That's what I'm thinking. 

I'm worried about the calcium phosphorus ratio since they don't display maximums.

However, when it comes to grain free formulas, there is no other choice no matter the brand unless I buy Orijen online which has even higher minimums, but maximums are displayed at least.


Sent from Petguide.com Free App


----------



## doggiedad (Dec 2, 2007)

there's several grain free brands available.



Belmont said:


> That's what I'm thinking.
> 
> I'm worried about the calcium phosphorus ratio since they don't display maximums.
> 
> ...


----------



## Belmont (Sep 26, 2012)

doggiedad said:


> there's several grain free brands available.


For large breed puppies?

Sent from Petguide.com Free App


----------



## TommyB681 (Oct 19, 2012)

i just started my 8mo old on adult food and shes doing well so im sure youll do fine


----------



## doggiedad (Dec 2, 2007)

oh.



doggiedad said:


> there's several grain free brands available.





Belmont said:


> For large breed puppies?
> 
> Sent from Petguide.com Free App


----------



## BAN-ONE (Feb 26, 2013)

I'm strongly considering going with the BB Wilderness for LBP. Currently Atlas (4 months old) is on Fromm LBP Gold. He's doing very well on it but would like to go grain free as well. I think it's too soon to go adult but that's just my opinion.


----------



## lyssa62 (May 5, 2013)

we do the BB large breed puppy and I'm staying with that for awhile. You are always going to get different opinions about EVERY food you mention here. Just go with your gut. I had to stop driving myself crazy with this and spent an hour with my family owned for YEARS pet store owner. We went through labels and ingredients and blah blah blah and we decided for MY dog the BB large breed puppy was the way to go for now. 

EVERYbody on here has an opinion on dog /puppy food. Just depends on who you want to listen to.


----------



## Jordan1017 (May 9, 2013)

I use Avoderm Large Breed Puppy, which is wheat, corn and artificial colors free. She's getting her coat is coming in below the puppy fuzz which is very soft and glossy. 
We also have firm back yard presents, vs the original formula we had her on which was Blue Large Breed (semi soft, a lot of white specks from getting to much of something.) My understanding which my vet and I spoke about, was feeding adult before they reach a year old is outdated and was the nest option before large breed puppy formulas were available. He actually wants me keeping her on a lbp till she's 18months.

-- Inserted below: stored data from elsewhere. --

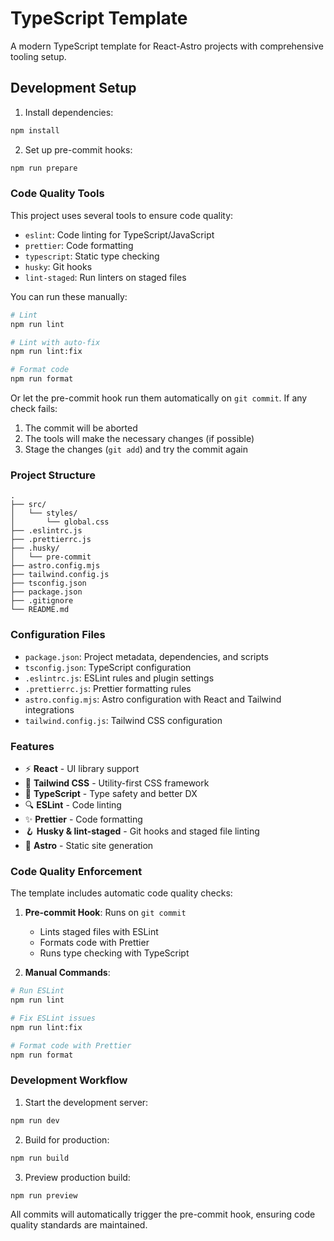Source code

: # TypeScript Template

A modern TypeScript template for React-Astro projects with comprehensive tooling setup.

## Development Setup

1. Install dependencies:
```bash
npm install
```

2. Set up pre-commit hooks:
```bash
npm run prepare
```

### Code Quality Tools

This project uses several tools to ensure code quality:
- `eslint`: Code linting for TypeScript/JavaScript
- `prettier`: Code formatting
- `typescript`: Static type checking
- `husky`: Git hooks
- `lint-staged`: Run linters on staged files

You can run these manually:
```bash
# Lint
npm run lint

# Lint with auto-fix
npm run lint:fix

# Format code
npm run format
```

Or let the pre-commit hook run them automatically on `git commit`. If any check fails:
1. The commit will be aborted
2. The tools will make the necessary changes (if possible)
3. Stage the changes (`git add`) and try the commit again

### Project Structure
```
.
├── src/
│   └── styles/
│       └── global.css
├── .eslintrc.js
├── .prettierrc.js
├── .husky/
│   └── pre-commit
├── astro.config.mjs
├── tailwind.config.js
├── tsconfig.json
├── package.json
├── .gitignore
└── README.md
```

### Configuration Files
- `package.json`: Project metadata, dependencies, and scripts
- `tsconfig.json`: TypeScript configuration
- `.eslintrc.js`: ESLint rules and plugin settings
- `.prettierrc.js`: Prettier formatting rules
- `astro.config.mjs`: Astro configuration with React and Tailwind integrations
- `tailwind.config.js`: Tailwind CSS configuration

### Features

- ⚡️ **React** - UI library support
- 🎨 **Tailwind CSS** - Utility-first CSS framework
- 📝 **TypeScript** - Type safety and better DX
- 🔍 **ESLint** - Code linting
- ✨ **Prettier** - Code formatting
- 🪝 **Husky & lint-staged** - Git hooks and staged file linting
- 🚀 **Astro** - Static site generation

### Code Quality Enforcement

The template includes automatic code quality checks:

1. **Pre-commit Hook**: Runs on `git commit`
   - Lints staged files with ESLint
   - Formats code with Prettier
   - Runs type checking with TypeScript

2. **Manual Commands**:
```bash
# Run ESLint
npm run lint

# Fix ESLint issues
npm run lint:fix

# Format code with Prettier
npm run format
```

### Development Workflow

1. Start the development server:
```bash
npm run dev
```

2. Build for production:
```bash
npm run build
```

3. Preview production build:
```bash
npm run preview
```

All commits will automatically trigger the pre-commit hook, ensuring code quality standards are maintained.
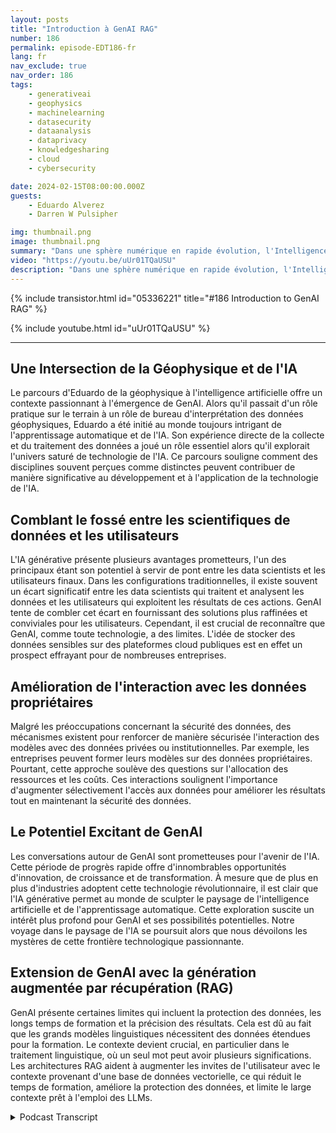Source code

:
 ```yaml
---
layout: posts
title: "Introduction à GenAI RAG"
number: 186
permalink: episode-EDT186-fr
lang: fr
nav_exclude: true
nav_order: 186
tags:
    - generativeai
    - geophysics
    - machinelearning
    - datasecurity
    - dataanalysis
    - dataprivacy
    - knowledgesharing
    - cloud
    - cybersecurity

date: 2024-02-15T08:00:00.000Z
guests:
    - Eduardo Alverez
    - Darren W Pulsipher

img: thumbnail.png
image: thumbnail.png
summary: "Dans une sphère numérique en rapide évolution, l'Intelligence Artificielle générative (GenAI) capte l'attention des technophiles à travers le globe. Considérée comme l'avenir de la technologie de l'IA, la GenAI élargit les frontières avec son potentiel pour des simulations précises et la modélisation de données. Une figure proéminente dans ce domaine, Eduardo Alveraz, architecte de solutions d'IA chez Intel et ancien géophysicien, détient des connaissances inestimables dans ce monde fascinant de la GenAI."
video: "https://youtu.be/uUr01TQaUSU"
description: "Dans une sphère numérique en rapide évolution, l'Intelligence Artificielle générative (GenAI) capte l'attention des technophiles à travers le globe. Considérée comme l'avenir de la technologie de l'IA, la GenAI élargit les frontières avec son potentiel pour des simulations précises et la modélisation de données. Une figure proéminente dans ce domaine, Eduardo Alveraz, architecte de solutions d'IA chez Intel et ancien géophysicien, détient des connaissances inestimables dans ce monde fascinant de la GenAI."
---
```


<div>
{% include transistor.html id="05336221" title="#186 Introduction to GenAI RAG" %}

{% include youtube.html id="uUr01TQaUSU" %}
</div>

---

## Une Intersection de la Géophysique et de l'IA

Le parcours d'Eduardo de la géophysique à l'intelligence artificielle offre un contexte passionnant à l'émergence de GenAI. Alors qu'il passait d'un rôle pratique sur le terrain à un rôle de bureau d'interprétation des données géophysiques, Eduardo a été initié au monde toujours intrigant de l'apprentissage automatique et de l'IA. Son expérience directe de la collecte et du traitement des données a joué un rôle essentiel alors qu'il explorait l'univers saturé de technologie de l'IA. Ce parcours souligne comment des disciplines souvent perçues comme distinctes peuvent contribuer de manière significative au développement et à l'application de la technologie de l'IA.

## Comblant le fossé entre les scientifiques de données et les utilisateurs

L'IA générative présente plusieurs avantages prometteurs, l'un des principaux étant son potentiel à servir de pont entre les data scientists et les utilisateurs finaux. Dans les configurations traditionnelles, il existe souvent un écart significatif entre les data scientists qui traitent et analysent les données et les utilisateurs qui exploitent les résultats de ces actions. GenAI tente de combler cet écart en fournissant des solutions plus raffinées et conviviales pour les utilisateurs. Cependant, il est crucial de reconnaître que GenAI, comme toute technologie, a des limites. L'idée de stocker des données sensibles sur des plateformes cloud publiques est en effet un prospect effrayant pour de nombreuses entreprises.

## Amélioration de l'interaction avec les données propriétaires

Malgré les préoccupations concernant la sécurité des données, des mécanismes existent pour renforcer de manière sécurisée l'interaction des modèles avec des données privées ou institutionnelles. Par exemple, les entreprises peuvent former leurs modèles sur des données propriétaires. Pourtant, cette approche soulève des questions sur l'allocation des ressources et les coûts. Ces interactions soulignent l'importance d'augmenter sélectivement l'accès aux données pour améliorer les résultats tout en maintenant la sécurité des données.

## Le Potentiel Excitant de GenAI

Les conversations autour de GenAI sont prometteuses pour l'avenir de l'IA. Cette période de progrès rapide offre d'innombrables opportunités d'innovation, de croissance et de transformation. À mesure que de plus en plus d'industries adoptent cette technologie révolutionnaire, il est clair que l'IA générative permet au monde de sculpter le paysage de l'intelligence artificielle et de l'apprentissage automatique. Cette exploration suscite un intérêt plus profond pour GenAI et ses possibilités potentielles. Notre voyage dans le paysage de l'IA se poursuit alors que nous dévoilons les mystères de cette frontière technologique passionnante.

## Extension de GenAI avec la génération augmentée par récupération (RAG)

GenAI présente certaines limites qui incluent la protection des données, les longs temps de formation et la précision des résultats. Cela est dû au fait que les grands modèles linguistiques nécessitent des données étendues pour la formation. Le contexte devient crucial, en particulier dans le traitement linguistique, où un seul mot peut avoir plusieurs significations. Les architectures RAG aident à augmenter les invites de l'utilisateur avec le contexte provenant d'une base de données vectorielle, ce qui réduit le temps de formation, améliore la protection des données, et limite le large contexte prêt à l'emploi des LLMs.



<details>
<summary> Podcast Transcript </summary>

<p></p>

</details>
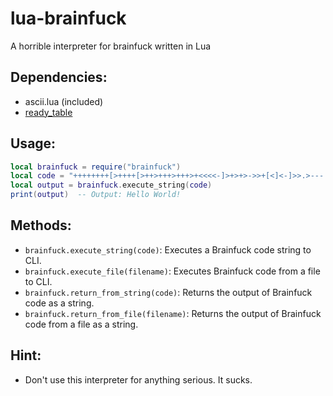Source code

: # lua-brainfuck
A horrible interpreter for brainfuck written in Lua

## Dependencies:
- ascii.lua (included)
- [ready_table](https://github.com/hwachakarter/lua-ready-table)

## Usage:
```lua
local brainfuck = require("brainfuck")
local code = "++++++++[>++++[>++>+++>+++>+<<<<-]>+>+>->>+[<]<-]>>.>---.+++++++..+++.>>.<-.<.+++.------.--------.>>+.>++."
local output = brainfuck.execute_string(code)
print(output)  -- Output: Hello World!
```

## Methods:
- `brainfuck.execute_string(code)`: Executes a Brainfuck code string to CLI.
- `brainfuck.execute_file(filename)`: Executes Brainfuck code from a file to CLI.
- `brainfuck.return_from_string(code)`: Returns the output of Brainfuck code as a string.
- `brainfuck.return_from_file(filename)`: Returns the output of Brainfuck code from a file as a string.

## Hint:
- Don't use this interpreter for anything serious. It sucks.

Edit* Planning to also try out a little coconut oil too, which reading up should help even more with coat. Need to do more research before I do though.


----------



## Belmont (Sep 26, 2012)

lyssa62 said:


> we do the BB large breed puppy and I'm staying with that for awhile. You are always going to get different opinions about EVERY food you mention here. Just go with your gut. I had to stop driving myself crazy with this and spent an hour with my family owned for YEARS pet store owner. We went through labels and ingredients and blah blah blah and we decided for MY dog the BB large breed puppy was the way to go for now.
> 
> EVERYbody on here has an opinion on dog /puppy food. Just depends on who you want to listen to.

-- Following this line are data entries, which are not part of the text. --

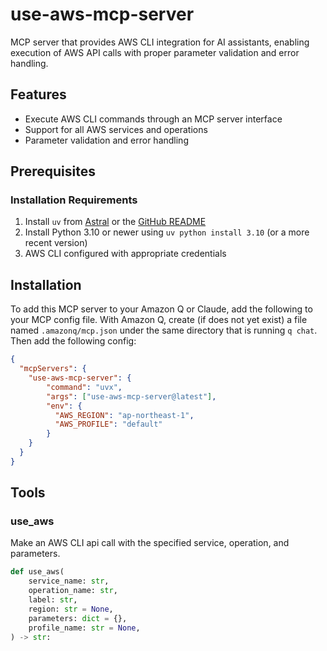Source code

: # use-aws-mcp-server

MCP server that provides AWS CLI integration for AI assistants, enabling execution of AWS API calls with proper parameter validation and error handling.

## Features

- Execute AWS CLI commands through an MCP server interface
- Support for all AWS services and operations
- Parameter validation and error handling

## Prerequisites

### Installation Requirements

1. Install `uv` from [Astral](https://docs.astral.sh/uv/getting-started/installation/) or the [GitHub README](https://github.com/astral-sh/uv#installation)
2. Install Python 3.10 or newer using `uv python install 3.10` (or a more recent version)
3. AWS CLI configured with appropriate credentials

## Installation

To add this MCP server to your Amazon Q or Claude, add the following to your MCP config file. With Amazon Q, create (if does not yet exist) a file named `.amazonq/mcp.json` under the same directory that is running `q chat`. Then add the following config:

```json
{
  "mcpServers": {
    "use-aws-mcp-server": {
        "command": "uvx",
        "args": ["use-aws-mcp-server@latest"],
        "env": {
          "AWS_REGION": "ap-northeast-1",
          "AWS_PROFILE": "default"
        }
    }
  }
}
```

## Tools

### use_aws

Make an AWS CLI api call with the specified service, operation, and parameters.

```python
def use_aws(
    service_name: str,
    operation_name: str,
    label: str,
    region: str = None,
    parameters: dict = {},
    profile_name: str = None,
) -> str:
```

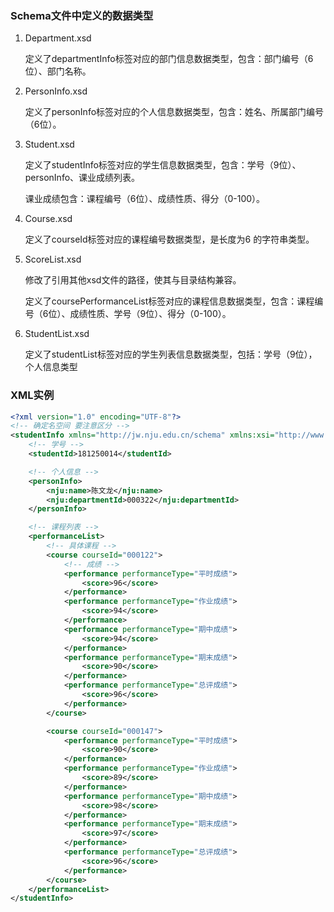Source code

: ### Schema文件中定义的数据类型

1. Department.xsd

   定义了departmentInfo标签对应的部门信息数据类型，包含：部门编号（6位）、部门名称。

2. PersonInfo.xsd

   定义了personInfo标签对应的个人信息数据类型，包含：姓名、所属部门编号（6位）。

3. Student.xsd

   定义了studentInfo标签对应的学生信息数据类型，包含：学号（9位）、personInfo、课业成绩列表。

   课业成绩包含：课程编号（6位）、成绩性质、得分（0-100）。

4. Course.xsd

   定义了courseId标签对应的课程编号数据类型，是长度为6 的字符串类型。

5. ScoreList.xsd

   修改了引用其他xsd文件的路径，使其与目录结构兼容。

   定义了coursePerformanceList标签对应的课程信息数据类型，包含：课程编号（6位）、成绩性质、学号（9位）、得分（0-100）。
   
6. StudentList.xsd

   定义了studentList标签对应的学生列表信息数据类型，包括：学号（9位），个人信息类型

### XML实例

```xml
<?xml version="1.0" encoding="UTF-8"?>
<!-- 确定名空间 要注意区分 -->
<studentInfo xmlns="http://jw.nju.edu.cn/schema" xmlns:xsi="http://www.w3.org/2001/XMLSchema-instance" xmlns:nju="http://www.nju.edu.cn/schema" xsi:schemaLocation="http://jw.nju.edu.cn/schema Student.xsd">
    <!-- 学号 -->
    <studentId>181250014</studentId>

    <!-- 个人信息 -->
    <personInfo>
        <nju:name>陈文龙</nju:name>
        <nju:departmentId>000322</nju:departmentId>
    </personInfo>

    <!-- 课程列表 -->
    <performanceList>
        <!-- 具体课程 -->
        <course courseId="000122">
            <!-- 成绩 -->
            <performance performanceType="平时成绩">
                <score>96</score>
            </performance>
            <performance performanceType="作业成绩">
                <score>94</score>
            </performance>
            <performance performanceType="期中成绩">
                <score>94</score>
            </performance>
            <performance performanceType="期末成绩">
                <score>90</score>
            </performance>
            <performance performanceType="总评成绩">
                <score>96</score>
            </performance>
        </course>

        <course courseId="000147">
            <performance performanceType="平时成绩">
                <score>90</score>
            </performance>
            <performance performanceType="作业成绩">
                <score>89</score>
            </performance>
            <performance performanceType="期中成绩">
                <score>98</score>
            </performance>
            <performance performanceType="期末成绩">
                <score>97</score>
            </performance>
            <performance performanceType="总评成绩">
                <score>96</score>
            </performance>
        </course>
    </performanceList>
</studentInfo>
```

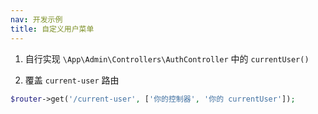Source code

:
 ```yaml
---
nav: 开发示例
title: 自定义用户菜单
---
```


1. 自行实现 `\App\Admin\Controllers\AuthController` 中的 `currentUser()`

2.  覆盖 `current-user` 路由

```php
$router->get('/current-user', ['你的控制器', '你的 currentUser']);
```
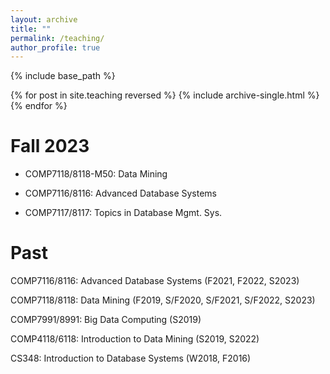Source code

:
 ```yaml
---
layout: archive
title: ""
permalink: /teaching/
author_profile: true
---
```


{% include base_path %}

{% for post in site.teaching reversed %}
  {% include archive-single.html %}
{% endfor %}


Fall 2023
======
* COMP7118/8118-M50: Data Mining

* COMP7116/8116: Advanced Database Systems

* COMP7117/8117: Topics in Database Mgmt. Sys.


Past
======
COMP7116/8116: Advanced Database Systems (F2021, F2022, S2023)

COMP7118/8118: Data Mining (F2019, S/F2020, S/F2021, S/F2022, S2023)

COMP7991/8991: Big Data Computing (S2019)

COMP4118/6118: Introduction to Data Mining (S2019, S2022)

CS348: Introduction to Database Systems (W2018, F2016)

My gut feeling is go to the LBP Wilderness formula for the next three months to finish off his bone development, and then go with the Salmon recipe once he's officially a year old to be on the safe side. 

Even though maximums for calcium and phosphorus levels are not displayed on their food, I'm going to place my trust that this company is ethical and are not in business to harm dogs.

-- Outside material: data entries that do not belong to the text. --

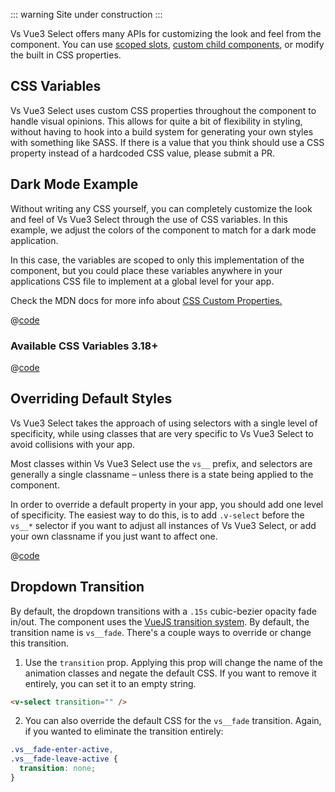 ::: warning
Site under construction
:::

Vs Vue3 Select offers many APIs for customizing the look and feel from the
component. You can use [scoped slots](../api/slots.md),
[custom child components](components.md), or modify the built in CSS properties.

## CSS Variables

Vs Vue3 Select uses custom CSS properties throughout the component to handle visual
opinions. This allows for quite a bit of flexibility in styling, without having
to hook into a build system for generating your own styles with something like
SASS. If there is a value that you think should use a CSS property instead of a
hardcoded CSS value, please submit a PR.

## Dark Mode Example

Without writing any CSS yourself, you can completely customize the look and feel
of Vs Vue3 Select through the use of CSS variables. In this example, we adjust the
colors of the component to match for a dark mode application.

In this case, the variables are scoped to only this implementation of the
component, but you could place these variables anywhere in your applications CSS
file to implement at a global level for your app.

Check the MDN docs for more info about
[CSS Custom Properties.](https://developer.mozilla.org/en-US/docs/Web/CSS/Using_CSS_custom_properties)

<CssVariables style="margin-top: 1rem;" />

@[code](../.vuepress/components/CssVariables.vue)

### Available CSS Variables <Badge type="primary">3.18+</Badge>

@[code](../../../src/css/global/variables.css)

## Overriding Default Styles

Vs Vue3 Select takes the approach of using selectors with a single level of
specificity, while using classes that are very specific to Vs Vue3 Select to avoid
collisions with your app.

Most classes within Vs Vue3 Select use the `vs__` prefix, and selectors are
generally a single classname – unless there is a state being applied to the
component.

In order to override a default property in your app, you should add one level of
specificity. The easiest way to do this, is to add `.v-select` before the
`vs__*` selector if you want to adjust all instances of Vs Vue3 Select, or add your
own classname if you just want to affect one.

<CssSpecificity />

@[code](../.vuepress/components/CssSpecificity.vue)

## Dropdown Transition

By default, the dropdown transitions with a `.15s` cubic-bezier opacity fade
in/out. The component uses the
[VueJS transition system](https://vuejs.org/v2/guide/transitions.html). By
default, the transition name is `vs__fade`. There's a couple ways to override or
change this transition.

1. Use the `transition` prop. Applying this prop will change the name of the
   animation classes and negate the default CSS. If you want to remove it
   entirely, you can set it to an empty string.

```html
<v-select transition="" />
```

2. You can also override the default CSS for the `vs__fade` transition. Again,
   if you wanted to eliminate the transition entirely:

```css
.vs__fade-enter-active,
.vs__fade-leave-active {
  transition: none;
}
```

Sent from Petguide.com Free App


----------



## KYH (Apr 15, 2013)

We use the LBP Wilderness formula as well. I've never even considered switching to adult food yet but I would wait until you feel comfortable switching.

This food gets a 5 star rating on all of the review websites so I think even if there is a "better" food out there, this one is still pretty darn good.


----------



## Swifty (May 11, 2013)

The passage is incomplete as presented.